[ASSIGNMENT]:
Among the lines of the records below, copy those that hold the word "implies".

[AVAILABLE RECORDS]:

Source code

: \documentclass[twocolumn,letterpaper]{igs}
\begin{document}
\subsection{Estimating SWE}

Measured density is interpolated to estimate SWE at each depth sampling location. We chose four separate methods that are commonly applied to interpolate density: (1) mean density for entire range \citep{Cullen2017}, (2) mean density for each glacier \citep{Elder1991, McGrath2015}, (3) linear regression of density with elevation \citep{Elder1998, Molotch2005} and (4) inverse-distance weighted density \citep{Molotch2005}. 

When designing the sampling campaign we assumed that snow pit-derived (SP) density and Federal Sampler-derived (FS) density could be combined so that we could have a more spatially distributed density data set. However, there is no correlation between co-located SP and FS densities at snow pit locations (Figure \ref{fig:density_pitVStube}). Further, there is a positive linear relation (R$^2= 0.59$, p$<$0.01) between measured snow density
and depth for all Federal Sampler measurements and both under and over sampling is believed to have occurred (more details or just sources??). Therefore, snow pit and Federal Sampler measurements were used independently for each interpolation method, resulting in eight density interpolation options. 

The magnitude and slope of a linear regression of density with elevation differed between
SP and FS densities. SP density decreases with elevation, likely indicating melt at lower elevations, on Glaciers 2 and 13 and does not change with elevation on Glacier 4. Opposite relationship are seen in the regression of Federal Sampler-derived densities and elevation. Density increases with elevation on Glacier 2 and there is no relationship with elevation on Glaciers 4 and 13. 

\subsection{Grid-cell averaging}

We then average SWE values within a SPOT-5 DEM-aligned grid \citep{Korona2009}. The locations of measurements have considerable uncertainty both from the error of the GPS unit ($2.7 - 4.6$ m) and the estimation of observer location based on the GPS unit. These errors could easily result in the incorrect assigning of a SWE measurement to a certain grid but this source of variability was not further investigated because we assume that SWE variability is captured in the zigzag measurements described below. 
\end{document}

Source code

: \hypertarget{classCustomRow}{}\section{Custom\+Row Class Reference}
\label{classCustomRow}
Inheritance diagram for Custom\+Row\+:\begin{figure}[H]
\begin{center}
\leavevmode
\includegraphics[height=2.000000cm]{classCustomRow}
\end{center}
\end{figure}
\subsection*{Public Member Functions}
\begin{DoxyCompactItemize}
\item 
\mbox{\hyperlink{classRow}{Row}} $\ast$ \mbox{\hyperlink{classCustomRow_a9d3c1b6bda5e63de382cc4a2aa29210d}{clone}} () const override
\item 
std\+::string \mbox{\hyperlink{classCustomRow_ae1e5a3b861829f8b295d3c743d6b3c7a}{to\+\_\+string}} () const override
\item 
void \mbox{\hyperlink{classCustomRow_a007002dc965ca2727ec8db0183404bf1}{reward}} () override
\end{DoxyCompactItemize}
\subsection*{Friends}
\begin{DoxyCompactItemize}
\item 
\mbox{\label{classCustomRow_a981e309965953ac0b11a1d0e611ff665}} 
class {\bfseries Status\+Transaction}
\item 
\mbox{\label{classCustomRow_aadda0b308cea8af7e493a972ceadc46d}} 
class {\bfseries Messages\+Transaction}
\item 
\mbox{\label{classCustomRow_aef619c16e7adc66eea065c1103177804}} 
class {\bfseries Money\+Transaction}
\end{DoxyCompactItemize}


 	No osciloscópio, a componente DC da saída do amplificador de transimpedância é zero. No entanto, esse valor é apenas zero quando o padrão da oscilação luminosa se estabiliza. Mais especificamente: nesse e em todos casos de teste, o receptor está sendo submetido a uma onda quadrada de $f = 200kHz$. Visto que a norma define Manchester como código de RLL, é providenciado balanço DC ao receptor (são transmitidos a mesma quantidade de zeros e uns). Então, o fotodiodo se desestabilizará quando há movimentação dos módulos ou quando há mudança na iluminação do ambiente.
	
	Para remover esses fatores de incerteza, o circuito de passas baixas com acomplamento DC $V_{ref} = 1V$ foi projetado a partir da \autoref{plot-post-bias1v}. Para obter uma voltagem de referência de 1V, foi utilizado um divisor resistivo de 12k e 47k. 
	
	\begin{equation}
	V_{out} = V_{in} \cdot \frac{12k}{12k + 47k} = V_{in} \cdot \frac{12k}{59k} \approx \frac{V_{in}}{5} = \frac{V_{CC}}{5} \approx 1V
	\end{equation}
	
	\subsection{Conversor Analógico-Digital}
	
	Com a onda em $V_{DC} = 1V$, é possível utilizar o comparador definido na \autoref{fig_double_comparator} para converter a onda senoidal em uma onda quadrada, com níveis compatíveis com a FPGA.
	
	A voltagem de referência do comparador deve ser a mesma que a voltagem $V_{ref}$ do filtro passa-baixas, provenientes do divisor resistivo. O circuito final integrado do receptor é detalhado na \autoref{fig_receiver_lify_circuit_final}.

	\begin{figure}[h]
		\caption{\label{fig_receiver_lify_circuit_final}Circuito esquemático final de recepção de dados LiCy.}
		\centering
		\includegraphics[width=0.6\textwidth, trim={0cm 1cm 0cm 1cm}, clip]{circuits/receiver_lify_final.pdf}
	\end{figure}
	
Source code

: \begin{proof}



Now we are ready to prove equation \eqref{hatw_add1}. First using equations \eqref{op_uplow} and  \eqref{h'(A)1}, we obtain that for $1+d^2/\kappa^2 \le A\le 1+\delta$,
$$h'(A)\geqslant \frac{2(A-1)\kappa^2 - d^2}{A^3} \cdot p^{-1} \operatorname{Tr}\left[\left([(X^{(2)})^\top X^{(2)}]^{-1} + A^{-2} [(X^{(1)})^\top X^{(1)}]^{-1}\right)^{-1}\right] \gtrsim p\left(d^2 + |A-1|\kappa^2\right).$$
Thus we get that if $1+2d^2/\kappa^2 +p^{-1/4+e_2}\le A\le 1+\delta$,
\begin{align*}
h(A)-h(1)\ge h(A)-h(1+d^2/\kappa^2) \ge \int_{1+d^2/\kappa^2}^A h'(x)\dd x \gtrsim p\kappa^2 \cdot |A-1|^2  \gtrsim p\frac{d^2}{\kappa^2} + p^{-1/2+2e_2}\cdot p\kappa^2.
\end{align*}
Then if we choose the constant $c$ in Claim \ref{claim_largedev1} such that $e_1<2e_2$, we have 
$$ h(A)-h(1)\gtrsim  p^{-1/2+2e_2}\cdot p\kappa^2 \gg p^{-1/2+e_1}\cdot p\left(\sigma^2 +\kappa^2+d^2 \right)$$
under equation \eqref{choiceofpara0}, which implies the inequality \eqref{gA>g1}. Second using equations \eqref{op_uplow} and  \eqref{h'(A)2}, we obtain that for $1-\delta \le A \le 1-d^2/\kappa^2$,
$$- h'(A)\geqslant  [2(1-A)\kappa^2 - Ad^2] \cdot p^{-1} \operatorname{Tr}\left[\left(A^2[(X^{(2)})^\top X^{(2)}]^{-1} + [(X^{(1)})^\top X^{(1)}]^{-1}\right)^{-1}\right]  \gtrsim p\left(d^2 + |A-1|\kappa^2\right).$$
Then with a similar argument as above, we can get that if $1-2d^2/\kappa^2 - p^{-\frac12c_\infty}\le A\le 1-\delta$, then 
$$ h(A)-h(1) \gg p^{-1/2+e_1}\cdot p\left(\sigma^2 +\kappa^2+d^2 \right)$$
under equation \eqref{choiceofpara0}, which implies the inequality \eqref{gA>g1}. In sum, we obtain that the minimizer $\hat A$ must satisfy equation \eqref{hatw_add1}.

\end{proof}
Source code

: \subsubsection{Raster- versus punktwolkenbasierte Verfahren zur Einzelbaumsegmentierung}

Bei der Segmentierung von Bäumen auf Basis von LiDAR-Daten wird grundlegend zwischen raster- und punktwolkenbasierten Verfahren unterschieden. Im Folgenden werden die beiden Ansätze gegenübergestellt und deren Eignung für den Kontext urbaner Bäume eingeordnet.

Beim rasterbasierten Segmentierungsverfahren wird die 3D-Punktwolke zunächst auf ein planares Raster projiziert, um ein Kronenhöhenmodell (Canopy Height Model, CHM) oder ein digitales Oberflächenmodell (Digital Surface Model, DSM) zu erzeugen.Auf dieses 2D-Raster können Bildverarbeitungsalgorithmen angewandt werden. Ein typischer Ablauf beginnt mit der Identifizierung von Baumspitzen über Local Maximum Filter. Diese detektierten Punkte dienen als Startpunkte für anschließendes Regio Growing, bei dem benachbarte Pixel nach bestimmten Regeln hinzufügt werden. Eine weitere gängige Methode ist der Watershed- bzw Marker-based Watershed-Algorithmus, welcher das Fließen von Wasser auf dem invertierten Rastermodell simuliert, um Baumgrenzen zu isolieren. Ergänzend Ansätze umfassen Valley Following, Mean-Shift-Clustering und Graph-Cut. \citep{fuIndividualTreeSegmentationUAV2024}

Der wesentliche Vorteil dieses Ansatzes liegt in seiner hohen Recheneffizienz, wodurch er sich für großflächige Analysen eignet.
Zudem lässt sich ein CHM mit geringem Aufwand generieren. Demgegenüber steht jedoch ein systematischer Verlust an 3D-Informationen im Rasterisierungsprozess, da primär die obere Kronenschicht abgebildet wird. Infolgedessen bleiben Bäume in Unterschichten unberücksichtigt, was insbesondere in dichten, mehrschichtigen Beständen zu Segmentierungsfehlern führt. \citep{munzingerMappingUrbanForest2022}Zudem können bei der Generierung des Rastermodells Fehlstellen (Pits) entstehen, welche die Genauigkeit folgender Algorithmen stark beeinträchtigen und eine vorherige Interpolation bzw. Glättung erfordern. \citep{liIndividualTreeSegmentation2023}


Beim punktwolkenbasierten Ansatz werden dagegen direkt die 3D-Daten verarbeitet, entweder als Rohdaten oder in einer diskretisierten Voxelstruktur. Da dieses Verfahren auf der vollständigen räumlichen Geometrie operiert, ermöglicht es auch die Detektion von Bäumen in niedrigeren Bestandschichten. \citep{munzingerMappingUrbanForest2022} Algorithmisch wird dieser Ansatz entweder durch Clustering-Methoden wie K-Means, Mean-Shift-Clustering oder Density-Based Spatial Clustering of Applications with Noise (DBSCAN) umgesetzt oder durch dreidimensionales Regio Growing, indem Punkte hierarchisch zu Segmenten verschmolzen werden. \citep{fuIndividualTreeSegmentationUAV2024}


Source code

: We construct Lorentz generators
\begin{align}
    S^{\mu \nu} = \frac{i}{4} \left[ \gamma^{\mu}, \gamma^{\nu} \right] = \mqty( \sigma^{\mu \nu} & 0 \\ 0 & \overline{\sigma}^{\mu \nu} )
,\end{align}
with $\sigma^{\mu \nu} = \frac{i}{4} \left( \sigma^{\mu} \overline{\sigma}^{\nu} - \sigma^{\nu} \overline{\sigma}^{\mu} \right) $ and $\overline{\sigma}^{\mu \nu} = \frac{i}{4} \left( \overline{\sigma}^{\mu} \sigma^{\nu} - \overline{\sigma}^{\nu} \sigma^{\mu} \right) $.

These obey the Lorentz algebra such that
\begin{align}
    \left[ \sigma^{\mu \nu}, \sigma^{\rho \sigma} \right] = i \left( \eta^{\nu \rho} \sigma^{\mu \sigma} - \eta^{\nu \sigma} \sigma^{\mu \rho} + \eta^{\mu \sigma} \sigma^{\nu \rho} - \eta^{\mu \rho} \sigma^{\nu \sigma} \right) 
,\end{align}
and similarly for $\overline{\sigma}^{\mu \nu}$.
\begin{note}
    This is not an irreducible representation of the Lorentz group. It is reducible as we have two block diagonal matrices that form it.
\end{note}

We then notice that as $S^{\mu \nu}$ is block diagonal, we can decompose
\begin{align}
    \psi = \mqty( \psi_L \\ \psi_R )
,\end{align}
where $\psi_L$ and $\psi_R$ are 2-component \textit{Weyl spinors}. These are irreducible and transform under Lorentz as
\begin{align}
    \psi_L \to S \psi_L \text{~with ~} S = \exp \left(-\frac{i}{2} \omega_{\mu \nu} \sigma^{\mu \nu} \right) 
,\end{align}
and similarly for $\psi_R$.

[EXERCISE RESULT]:
under equation \eqref{choiceofpara0}, which implies the inequality \eqref{gA>g1}. Second using equations \eqref{op_uplow} and  \eqref{h'(A)2}, we obtain that for $1-\delta \le A \le 1-d^2/\kappa^2$,
under equation \eqref{choiceofpara0}, which implies the inequality \eqref{gA>g1}. In sum, we obtain that the minimizer $\hat A$ must satisfy equation \eqref{hatw_add1}.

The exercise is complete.